2023-05-11 17:46:16(ost. akt: 2023-05-11 17:55:18)

Autor zdjęcia: Copyright © 2007 David Monniaux

Minister obrony Wielkiej Brytanii Ben Wallace potwierdził w czwartek krążące od kilku dni w mediach doniesienia o przekazywaniu Ukrainie pocisków manewrujących Storm Shadow, których zasięg dochodzi do 300 km.
Wallace powiedział w Izbie Gmin, że pociski Storm Shadow "są w drodze albo już są w tym kraju". "Przekazanie tych systemów broni daje Ukrainie najlepszą szansę na obronę przed ciągłą brutalnością Rosji, zwłaszcza przed celowym mierzeniem w ukraińską infrastrukturę cywilną, co jest sprzeczne z prawem międzynarodowym.
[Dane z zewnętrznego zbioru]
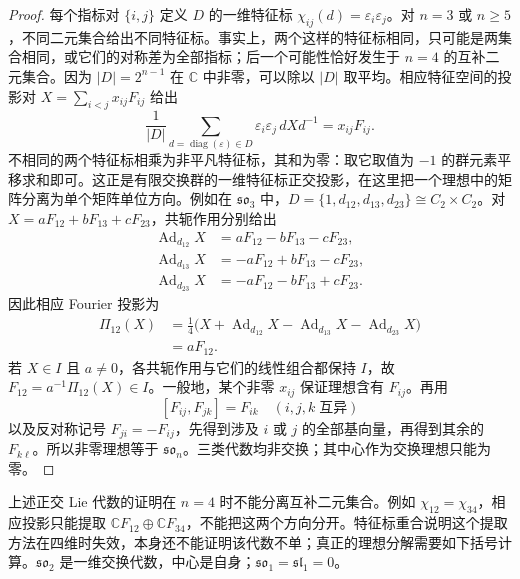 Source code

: \begin{proof}
	每个指标对 \(\{i,j\}\) 定义 \(D\) 的一维特征标 \(\chi_{ij}(d)=\varepsilon_i\varepsilon_j\)。对 \(n=3\) 或 \(n\ge5\)，不同二元集合给出不同特征标。事实上，两个这样的特征标相同，只可能是两集合相同，或它们的对称差为全部指标；后一个可能性恰好发生于 \(n=4\) 的互补二元集合。因为 \(|D|=2^{n-1}\) 在 \(\mathbb C\) 中非零，可以除以 \(|D|\) 取平均。相应特征空间的投影对 \(X=\sum_{i<j}x_{ij}F_{ij}\) 给出
	\[
		\frac1{|D|}\sum_{d=\operatorname{diag}(\varepsilon)\in D} \varepsilon_i\varepsilon_j\,dXd^{-1}=x_{ij}F_{ij}.
	\]
	不相同的两个特征标相乘为非平凡特征标，其和为零：取它取值为 \(-1\) 的群元素平移求和即可。这正是有限交换群的一维特征标正交投影，在这里把一个理想中的矩阵分离为单个矩阵单位方向。例如在 \(\mathfrak{so}_3\) 中，\(D=\{1,d_{12},d_{13},d_{23}\}\cong C_2\times C_2\)。对 \(X=aF_{12}+bF_{13}+cF_{23}\)，共轭作用分别给出
	\[
		\begin{aligned}
			\operatorname{Ad}_{d_{12}}X&=aF_{12}-bF_{13}-cF_{23},\\
			\operatorname{Ad}_{d_{13}}X&=-aF_{12}+bF_{13}-cF_{23},\\
			\operatorname{Ad}_{d_{23}}X&=-aF_{12}-bF_{13}+cF_{23}.
		\end{aligned}
	\]
	因此相应 Fourier 投影为
	\[
		\begin{aligned}
			\Pi_{12}(X)&=\frac14\bigl(X+\operatorname{Ad}_{d_{12}}X -\operatorname{Ad}_{d_{13}}X-\operatorname{Ad}_{d_{23}}X\bigr)\\
			&=aF_{12}.
		\end{aligned}
	\]
	若 \(X\in I\) 且 \(a\ne0\)，各共轭作用与它们的线性组合都保持 \(I\)，故 \(F_{12}=a^{-1}\Pi_{12}(X)\in I\)。一般地，某个非零 \(x_{ij}\) 保证理想含有 \(F_{ij}\)。再用
	\[
		[F_{ij},F_{jk}]=F_{ik}\quad(i,j,k\;\text{互异})
	\]
	以及反对称记号 \(F_{ji}=-F_{ij}\)，先得到涉及 \(i\) 或 \(j\) 的全部基向量，再得到其余的 \(F_{k\ell}\)。所以非零理想等于 \(\mathfrak{so}_n\)。三类代数均非交换；其中心作为交换理想只能为零。
\end{proof}

上述正交 Lie 代数的证明在 \(n=4\) 时不能分离互补二元集合。例如 \(\chi_{12}=\chi_{34}\)，相应投影只能提取 \(\mathbb CF_{12}\oplus\mathbb CF_{34}\)，不能把这两个方向分开。特征标重合说明这个提取方法在四维时失效，本身还不能证明该代数不单；真正的理想分解需要如下括号计算。\(\mathfrak{so}_2\) 是一维交换代数，中心是自身；\(\mathfrak{so}_1=\mathfrak{sl}_1=0\)。

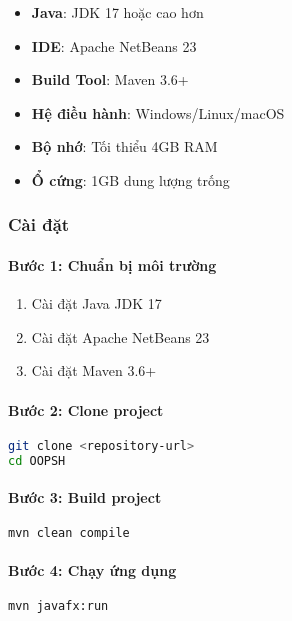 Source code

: \documentclass[12pt,a4paper]{article}
\begin{document}
\begin{itemize}
    \item \textbf{Java}: JDK 17 hoặc cao hơn
    \item \textbf{IDE}: Apache NetBeans 23
    \item \textbf{Build Tool}: Maven 3.6+
    \item \textbf{Hệ điều hành}: Windows/Linux/macOS
    \item \textbf{Bộ nhớ}: Tối thiểu 4GB RAM
    \item \textbf{Ổ cứng}: 1GB dung lượng trống
\end{itemize}

\subsubsection{Cài đặt}

\paragraph{Bước 1: Chuẩn bị môi trường}
\begin{enumerate}
    \item Cài đặt Java JDK 17
    \item Cài đặt Apache NetBeans 23
    \item Cài đặt Maven 3.6+
\end{enumerate}

\paragraph{Bước 2: Clone project}
\begin{lstlisting}[language=bash, caption=Lệnh clone project]
git clone <repository-url>
cd OOPSH
\end{lstlisting}

\paragraph{Bước 3: Build project}
\begin{lstlisting}[language=bash, caption=Lệnh build project]
mvn clean compile
\end{lstlisting}

\paragraph{Bước 4: Chạy ứng dụng}
\begin{lstlisting}[language=bash, caption=Lệnh chạy ứng dụng]
mvn javafx:run
\end{lstlisting}
\end{document}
Ukraina ma prawo być w stanie bronić się przed tym" - oświadczył minister.

W związku z obawami, że przekazanie tych pocisków może spowodować gniewną reakcję ze strony Rosji, szczególnie gdyby wojska ukraińskie zaatakowały nimi cele na terytorium tego kraju, Wallace podkreślił, że będą one używane "na suwerennym terytorium Ukrainy".
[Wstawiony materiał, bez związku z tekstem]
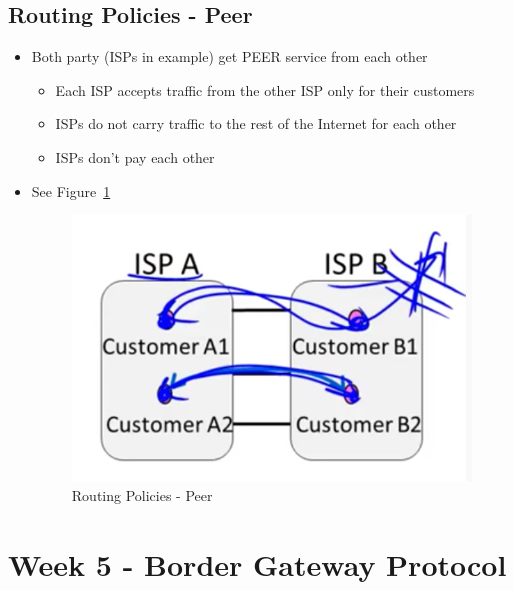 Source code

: \documentclass[12pt]{ctexart}   %
\begin{document}
	\subsection{Routing Policies - Peer}
	\begin{itemize}
		\item Both party (ISPs in example) get PEER service from each other
		\begin{itemize}
			\item Each ISP accepts traffic from the other ISP only for their customers
			\item ISPs do not carry traffic to the rest of the Internet for each other
			\item ISPs don't pay each other
		\end{itemize}
		\item See Figure~\ref{fig:5-11-5}
			
		\begin{figure}[h!] %
		\centering
		 \includegraphics[scale=0.7]{images/5-11-5}
		\caption{ Routing Policies - Peer }
		 \label{fig:5-11-5}
		 \end{figure}
	\end{itemize}

\section{ Week 5 - Border Gateway Protocol }
\end{document}
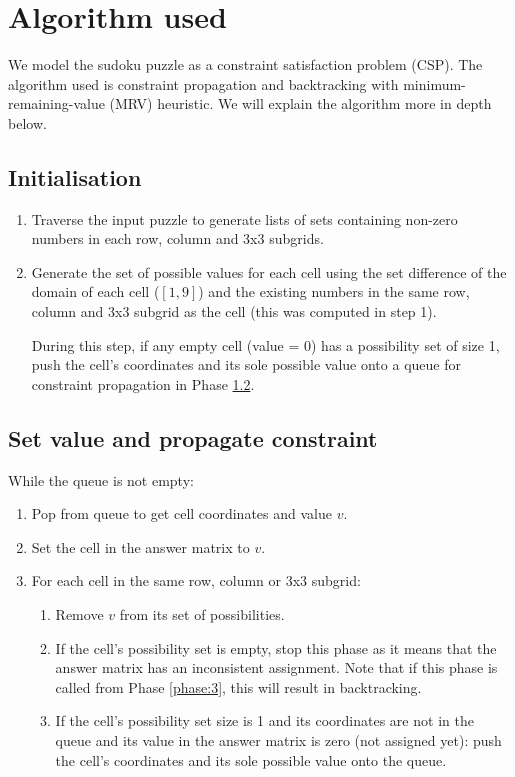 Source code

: \documentclass[11pt, a4paper]{article}
\begin{document}
\section{Algorithm used}
We model the sudoku puzzle as a constraint satisfaction problem (CSP).
The algorithm used is constraint propagation and backtracking with minimum-remaining-value (MRV) heuristic.
We will explain the algorithm more in depth below.

\subsection{Initialisation}
\label{phase:1}
\begin{enumerate}
  \item Traverse the input puzzle to generate lists of sets containing non-zero numbers in each row, column and 3x3 subgrids.
  \item Generate the set of possible values for each cell using the set difference of the domain of each cell ($[1, 9]$) and the existing numbers in the same row, column and 3x3 subgrid as the cell (this was computed in step 1).

        During this step, if any empty cell (value = 0) has a possibility set of size 1, push the cell's coordinates and its sole possible value onto a queue for constraint propagation in Phase \ref{phase:2}.
\end{enumerate}


\subsection{Set value and propagate constraint}
\label{phase:2}
While the queue is not empty:
\begin{enumerate}
  \item Pop from queue to get cell coordinates and value $v$.
  \item Set the cell in the answer matrix to $v$.
  \item For each cell in the same row, column or 3x3 subgrid:
        \begin{enumerate}
          \item Remove $v$ from its set of possibilities.
          \item If the cell's possibility set is empty, stop this phase as it means that the answer matrix has an inconsistent assignment. Note that if this phase is called from Phase \ref{phase:3}, this will result in backtracking.
          \item If the cell's possibility set size is 1 and its coordinates are not in the queue and its value in the answer matrix is zero (not assigned yet): push the cell's coordinates and its sole possible value onto the queue.
        \end{enumerate}
\end{enumerate}
\end{document}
Będące brytyjsko-francuską konstrukcją, produkowane przez koncern zbrojeniowy MBDA pociski manewrujące Storm Shadow mają zdecydowanie większy zasięg niż jakiekolwiek inne zachodnie pociski przekazane do tej pory Ukrainie. Według specyfikacji producenta ich maksymalny zasięg to 560 km, choć w wersji eksportowej jest to między 250 a 300 km. Dla porównania przekazane Ukrainie amerykańskie systemy HIMARS mają zasięg ok. 80 km.
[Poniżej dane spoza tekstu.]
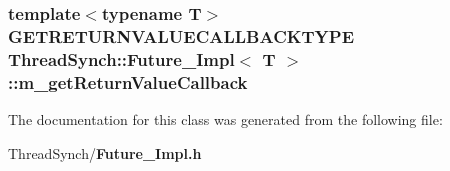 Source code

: \subsubsection{\setlength{\rightskip}{0pt plus 5cm}template$<$typename T$>$ {\bf GETRETURNVALUECALLBACKTYPE} {\bf Thread\-Synch::Future\_\-Impl}$<$ T $>$::{\bf m\_\-get\-Return\-Value\-Callback}\hspace{0.3cm}{\tt  [private]}}\label{class_thread_synch_1_1_future___impl_bda190d40c6b655ee9f27bae5af05c3f}




The documentation for this class was generated from the following file:\begin{CompactItemize}
\item 
Thread\-Synch/{\bf Future\_\-Impl.h}\end{CompactItemize}
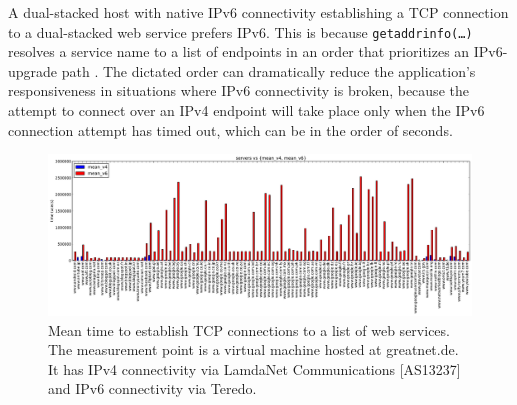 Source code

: A dual-stacked host with native IPv6 connectivity establishing a TCP
connection to a dual-stacked web service prefers IPv6. This is because
\texttt{getaddrinfo(\ldots)} resolves a service name to a list of endpoints in
an order that prioritizes an IPv6-upgrade path \cite{rfc6724}.  The dictated
order can dramatically reduce the application's responsiveness in situations
where IPv6 connectivity is broken, because the attempt to connect over an IPv4
endpoint will take place only when the IPv6 connection attempt has timed out,
which can be in the order of seconds.

\begin{figure}[t]
\centering
\includegraphics[width=1.0\textwidth]{figures/t28972-mean}
\caption{Mean time to establish TCP connections to a list of web services. The
measurement point is a virtual machine hosted at greatnet.de. It has IPv4
connectivity via LamdaNet Communications [AS13237] and IPv6 connectivity via
Teredo.}
\label{fig:t28972-mean}
\end{figure}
Wallace nie ujawniał szczegółów dotyczących możliwości Storm Shadow, ale zwrócił uwagę, że nie wystarczą one jeszcze do zniwelowania rosyjskiej przewagi. "Ta broń da Ukrainie nowe możliwości, członkowie (Izby Gmin) powinni zauważyć, że te systemy nie są nawet w tej samej lidze, co rosyjski hipersoniczny pocisk AS-24 Killjoy lub nawet pocisk manewrujący Kalibr o zasięgu ponad 2000 kilometrów, mniej więcej siedem razy większym niż pocisk Storm Shadow" - powiedział.

O tym, że Wielka Brytania planuje przekazać Ukrainie pociski Storm Shadow informowały od początku tego tygodnia media amerykańskie.